The question of the cancellation or postponement of President Tebboune's visit to Moscow and his meeting with President Vladimir Putin raises many questions. Algiers does not want to give a "friendly embrace" to a president considered to be the West's "number one enemy" at the moment. Tebboune would not benefit from it. Russia is not only Algeria's rival in oil and gas supplies, but it does not provide any political benefits. The Algerian president does not want to go to the Kremlin, not because the US demands it - Algeria has never and will never accept directives from any foreign head of state, neither France nor the US - but because it undermines his aspirations for regional leadership. Algeria wants to play the role of a second-tier power in the Western Mediterranean and the Maghreb, and extend its protective umbrella to the Sahel, Mali, Mauritania and Niger in particular. Moscow does not help, France does

Internally, however, this historic shift in orientation and alliances will have consequences. The opening of socialist or socialising countries to neo-liberal capitalism began in the 90s of the 20th century, on the basis of political movements vassal to Washington, in Georgia and the Balkans, in the Baltic countries and in some of the former Soviet republics of Europe and Central Asia. Only one country, Egypt, was able to return to neoliberalism with the help of the army, which staged a coup against the Muslim Brotherhood, the legitimate winners of the elections after the overthrow of Hosni Mubarak in 2011, who were moving towards a communitarian and socialising economy. Algeria is doing the same today: the army intends to show its neoliberal cards, and to ally itself with the armies of Europe and the US, mainly France, in a word with NATO. 

To quell possible internal revolts in the country, the military-political regime does not hesitate to resort to curtailing freedoms, arresting the director of Radio M, Ihsane el Kadi, and dissolving the Algerian League for the Defence of Human Rights (LAADH), one of the oldest and most prestigious organisations defending freedoms, to the extent that political parties such as the Front of Socialist Forces and Bouteflika's Former Minister Abdelaziz Rahabi, among others, denounce "a worrying regression in freedoms". The military caste wants to prevent a revival of the Hirak movement, which kept citizens protesting for more than two years by mobilising millions of Algerians on the streets.

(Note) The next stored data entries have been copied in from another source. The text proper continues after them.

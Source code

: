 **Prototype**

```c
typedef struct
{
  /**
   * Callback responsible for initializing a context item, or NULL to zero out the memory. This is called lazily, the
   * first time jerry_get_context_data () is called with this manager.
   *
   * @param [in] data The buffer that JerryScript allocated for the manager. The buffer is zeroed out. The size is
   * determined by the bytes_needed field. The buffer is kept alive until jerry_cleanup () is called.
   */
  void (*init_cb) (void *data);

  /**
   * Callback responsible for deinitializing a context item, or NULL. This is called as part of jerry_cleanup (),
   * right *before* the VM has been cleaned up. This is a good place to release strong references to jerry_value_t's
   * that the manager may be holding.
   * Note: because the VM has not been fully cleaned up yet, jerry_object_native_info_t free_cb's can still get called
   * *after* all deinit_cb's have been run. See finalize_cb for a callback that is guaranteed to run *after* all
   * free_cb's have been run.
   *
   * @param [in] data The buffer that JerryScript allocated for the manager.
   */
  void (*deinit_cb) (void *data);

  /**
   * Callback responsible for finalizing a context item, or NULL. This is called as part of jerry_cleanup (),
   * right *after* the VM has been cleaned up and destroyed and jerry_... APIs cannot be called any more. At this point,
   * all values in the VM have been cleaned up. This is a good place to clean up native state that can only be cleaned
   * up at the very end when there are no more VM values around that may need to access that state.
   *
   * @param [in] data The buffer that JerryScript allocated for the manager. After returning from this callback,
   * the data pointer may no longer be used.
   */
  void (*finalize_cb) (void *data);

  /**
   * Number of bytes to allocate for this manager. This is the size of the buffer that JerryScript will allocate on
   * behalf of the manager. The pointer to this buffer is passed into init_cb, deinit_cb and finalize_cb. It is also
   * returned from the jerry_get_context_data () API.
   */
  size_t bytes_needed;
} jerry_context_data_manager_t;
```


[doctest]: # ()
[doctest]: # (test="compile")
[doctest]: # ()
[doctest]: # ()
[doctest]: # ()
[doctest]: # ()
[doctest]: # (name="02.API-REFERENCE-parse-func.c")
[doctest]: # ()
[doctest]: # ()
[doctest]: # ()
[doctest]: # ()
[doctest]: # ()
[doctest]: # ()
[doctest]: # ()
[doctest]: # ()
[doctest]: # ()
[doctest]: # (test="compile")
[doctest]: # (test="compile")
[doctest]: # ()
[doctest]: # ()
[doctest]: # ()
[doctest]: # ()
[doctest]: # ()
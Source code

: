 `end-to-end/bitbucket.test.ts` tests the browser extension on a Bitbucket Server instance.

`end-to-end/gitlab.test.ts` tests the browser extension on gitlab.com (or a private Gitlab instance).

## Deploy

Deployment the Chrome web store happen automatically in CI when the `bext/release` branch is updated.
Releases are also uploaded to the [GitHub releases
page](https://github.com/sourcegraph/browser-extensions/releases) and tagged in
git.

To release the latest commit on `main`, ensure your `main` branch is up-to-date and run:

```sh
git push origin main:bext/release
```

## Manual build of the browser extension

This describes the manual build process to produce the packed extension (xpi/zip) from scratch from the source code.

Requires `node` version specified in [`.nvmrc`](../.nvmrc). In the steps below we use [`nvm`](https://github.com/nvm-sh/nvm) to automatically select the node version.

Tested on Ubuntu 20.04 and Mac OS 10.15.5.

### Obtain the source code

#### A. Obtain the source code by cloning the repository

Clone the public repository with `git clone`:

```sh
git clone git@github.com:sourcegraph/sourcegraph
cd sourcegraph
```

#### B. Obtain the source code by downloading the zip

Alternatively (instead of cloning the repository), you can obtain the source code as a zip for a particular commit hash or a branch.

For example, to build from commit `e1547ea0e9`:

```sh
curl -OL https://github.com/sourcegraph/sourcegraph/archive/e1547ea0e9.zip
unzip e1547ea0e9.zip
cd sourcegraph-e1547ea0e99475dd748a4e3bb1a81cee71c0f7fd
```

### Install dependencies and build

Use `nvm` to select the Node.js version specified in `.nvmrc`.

Entering fully into neoliberal capitalism and allying with the army of the former colonising power requires firmness, thinks the Algerian military establishment, which no longer has anything to do with the Liberation Army that won independence in 1962, nor with the armed forces of proactive non-alignment, which gained their prestige in the 60s and 70s of the last century. Support for Palestine and Western Sahara are just two decoys to divert attention from what is really going on in Algeria.